Records contained in a dataset:
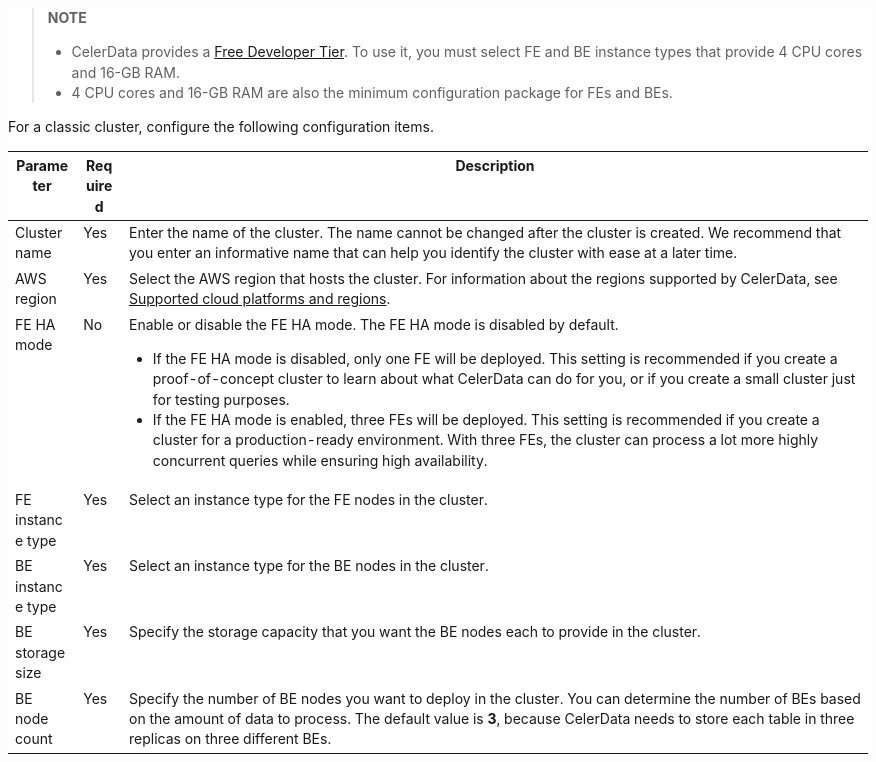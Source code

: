    > **NOTE**
   >
   > - CelerData provides a [Free Developer Tier](../../get_started/free_developer_tier.md). To use it, you must select FE and BE instance types that provide 4 CPU cores and 16-GB RAM.
   > - 4 CPU cores and 16-GB RAM are also the minimum configuration package for FEs and BEs.

   For a classic cluster, configure the following configuration items.

   | **Parameter**   | **Required** | **Description**                                              |
   | --------------- | ------------ | ------------------------------------------------------------ |
   | Cluster name    | Yes          | Enter the name of the cluster. The name cannot be changed after the cluster is created. We recommend that you enter an informative name that can help you identify the cluster with ease at a later time. |
   | AWS region      | Yes          | Select the AWS region that hosts the cluster. For information about the regions supported by CelerData, see [Supported cloud platforms and regions](../cloud_platforms_and_regions.md). |
   | FE HA mode   | No           | Enable or disable the FE HA mode. The FE HA mode is disabled by default.<ul><li>If the FE HA mode is disabled, only one FE will be deployed. This setting is recommended if you create a proof-of-concept cluster to learn about what CelerData can do for you, or if you create a small cluster just for testing purposes.</li><li>If the FE HA mode is enabled, three FEs will be deployed. This setting is recommended if you create a cluster for a production-ready environment. With three FEs, the cluster can process a lot more highly concurrent queries while ensuring high availability.</li></ul> |
   | FE instance type    | Yes          | Select an instance type for the FE nodes in the cluster.     |
   | BE instance type    | Yes          | Select an instance type for the BE nodes in the cluster.     |
   | BE storage size | Yes | Specify the storage capacity that you want the BE nodes each to provide in the cluster. |
   | BE node count   | Yes          | Specify the number of BE nodes you want to deploy in the cluster. You can determine the number of BEs based on the amount of data to process. The default value is **3**, because CelerData needs to store each table in three replicas on three different BEs. |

TASK BRIEF - An exact copy of all the records, free of pictures, is the expected answer.

ANSWER SECTION -
Source code

:    > **NOTE**
   >
   > - CelerData provides a [Free Developer Tier](../../get_started/free_developer_tier.md). To use it, you must select FE and BE instance types that provide 4 CPU cores and 16-GB RAM.
   > - 4 CPU cores and 16-GB RAM are also the minimum configuration package for FEs and BEs.

   For a classic cluster, configure the following configuration items.

   | **Parameter**   | **Required** | **Description**                                              |
   | --------------- | ------------ | ------------------------------------------------------------ |
   | Cluster name    | Yes          | Enter the name of the cluster. The name cannot be changed after the cluster is created. We recommend that you enter an informative name that can help you identify the cluster with ease at a later time. |
   | AWS region      | Yes          | Select the AWS region that hosts the cluster. For information about the regions supported by CelerData, see [Supported cloud platforms and regions](../cloud_platforms_and_regions.md). |
   | FE HA mode   | No           | Enable or disable the FE HA mode. The FE HA mode is disabled by default.<ul><li>If the FE HA mode is disabled, only one FE will be deployed. This setting is recommended if you create a proof-of-concept cluster to learn about what CelerData can do for you, or if you create a small cluster just for testing purposes.</li><li>If the FE HA mode is enabled, three FEs will be deployed. This setting is recommended if you create a cluster for a production-ready environment. With three FEs, the cluster can process a lot more highly concurrent queries while ensuring high availability.</li></ul> |
   | FE instance type    | Yes          | Select an instance type for the FE nodes in the cluster.     |
   | BE instance type    | Yes          | Select an instance type for the BE nodes in the cluster.     |
   | BE storage size | Yes | Specify the storage capacity that you want the BE nodes each to provide in the cluster. |
   | BE node count   | Yes          | Specify the number of BE nodes you want to deploy in the cluster. You can determine the number of BEs based on the amount of data to process. The default value is **3**, because CelerData needs to store each table in three replicas on three different BEs. |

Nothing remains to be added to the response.